The feedback has been overwhelmingly positive. People find it really engaging and informative. The women who have hot flashes feel very validated and empowered by it. Even the men who have come to the exhibit feel like they're learning a lot. And they're also learning how to interact with their wives or sisters or, you know, whoever is in their life. We want to show that it has an impact on people and we're hoping by showing that impact, we will be able to rally some donor funds to build the exhibit full scale and actually take it around the country and even different parts of the world.

What was your experience in the Alda Center Boot Camp like?

The Boot Camp was a lot harder than I thought it would be. It really pushed me in terms of thinking and talking about my science in a completely different way. It was almost like I got stripped of all the tools that I typically use and then had to rethink everything.

It was really kind of life changing for me. I did the Boot Camp in June and I had to give a talk in October at a public venue and that was when I felt like everything I learned came together.

It has really impacted how I communicate with other people. The techniques that we learned at the Alda Center change all your relationships. I have found that no matter how controversial or difficult the subject is, you can always “yes, and” and that makes the communication smoother, clearer, and a more positive experience.

Are there any exercises that you find yourself going back to?

There was one that I really liked. It’s called Half-Life. You talk for three minutes, then two minutes, then a minute, and 30 seconds, and each time you have to pare down your message. I find that it is really helpful in getting to the meat and bones of what you want to say. I do that with myself and I coach other people using that technique as well.

One of the things that makes the Alda Center's training unique is the way it incorporates improvisation techniques that come out of the theater world. What has it been like to bring the arts into your own scientific work?

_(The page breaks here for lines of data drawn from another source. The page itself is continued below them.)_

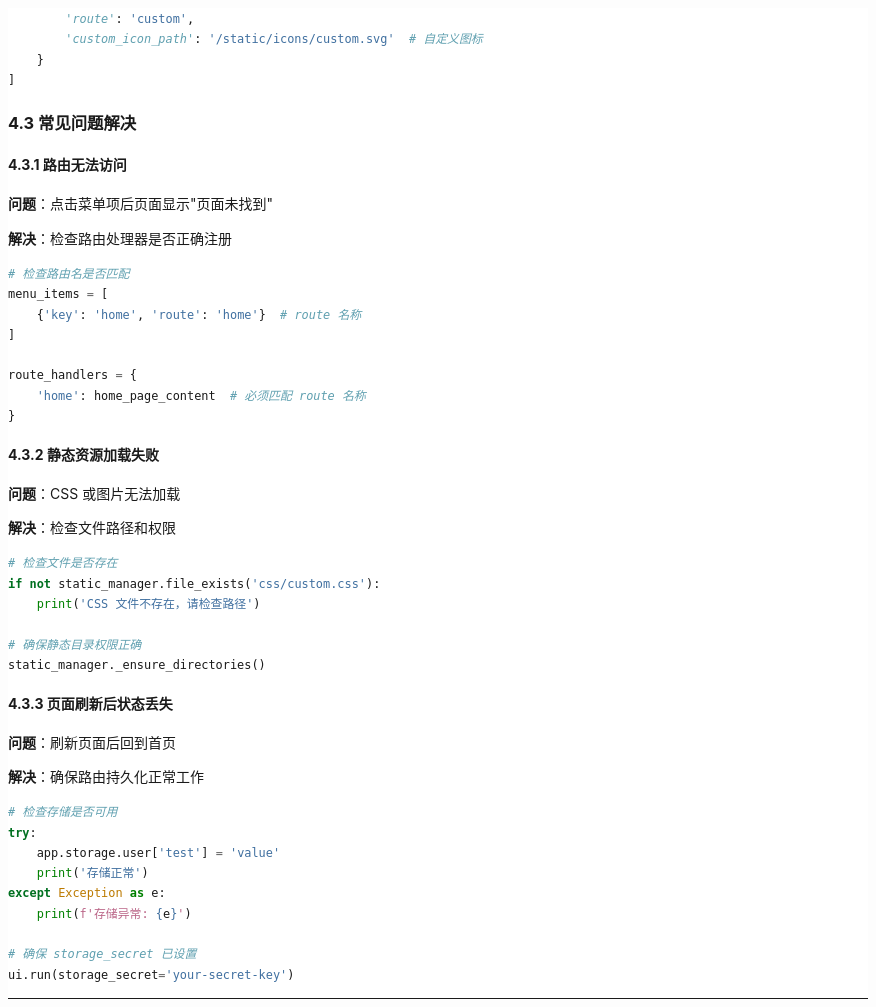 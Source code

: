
 ```python
        'route': 'custom',
        'custom_icon_path': '/static/icons/custom.svg'  # 自定义图标
    }
]
```

### 4.3 常见问题解决

#### 4.3.1 路由无法访问

**问题**：点击菜单项后页面显示"页面未找到"

**解决**：检查路由处理器是否正确注册

```python
# 检查路由名是否匹配
menu_items = [
    {'key': 'home', 'route': 'home'}  # route 名称
]

route_handlers = {
    'home': home_page_content  # 必须匹配 route 名称
}
```

#### 4.3.2 静态资源加载失败

**问题**：CSS 或图片无法加载

**解决**：检查文件路径和权限

```python
# 检查文件是否存在
if not static_manager.file_exists('css/custom.css'):
    print('CSS 文件不存在，请检查路径')

# 确保静态目录权限正确
static_manager._ensure_directories()
```

#### 4.3.3 页面刷新后状态丢失

**问题**：刷新页面后回到首页

**解决**：确保路由持久化正常工作

```python
# 检查存储是否可用
try:
    app.storage.user['test'] = 'value'
    print('存储正常')
except Exception as e:
    print(f'存储异常: {e}')

# 确保 storage_secret 已设置
ui.run(storage_secret='your-secret-key')
```

---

My gosh, it's been awesome. For a long time art was my hobby and science was my work and I was passionate about both but the science always took priority. It's funny how our culture keeps these things so separated. I've been pretty successful as a scientist, but I'm having more fun now by combining the art and the science together. I'm still being successful, but I'm enjoying it more. I feel like I'm in exactly the right place, because what's most important to me is to make the world a better place. I feel like I have that meaning in my life, which is also really important.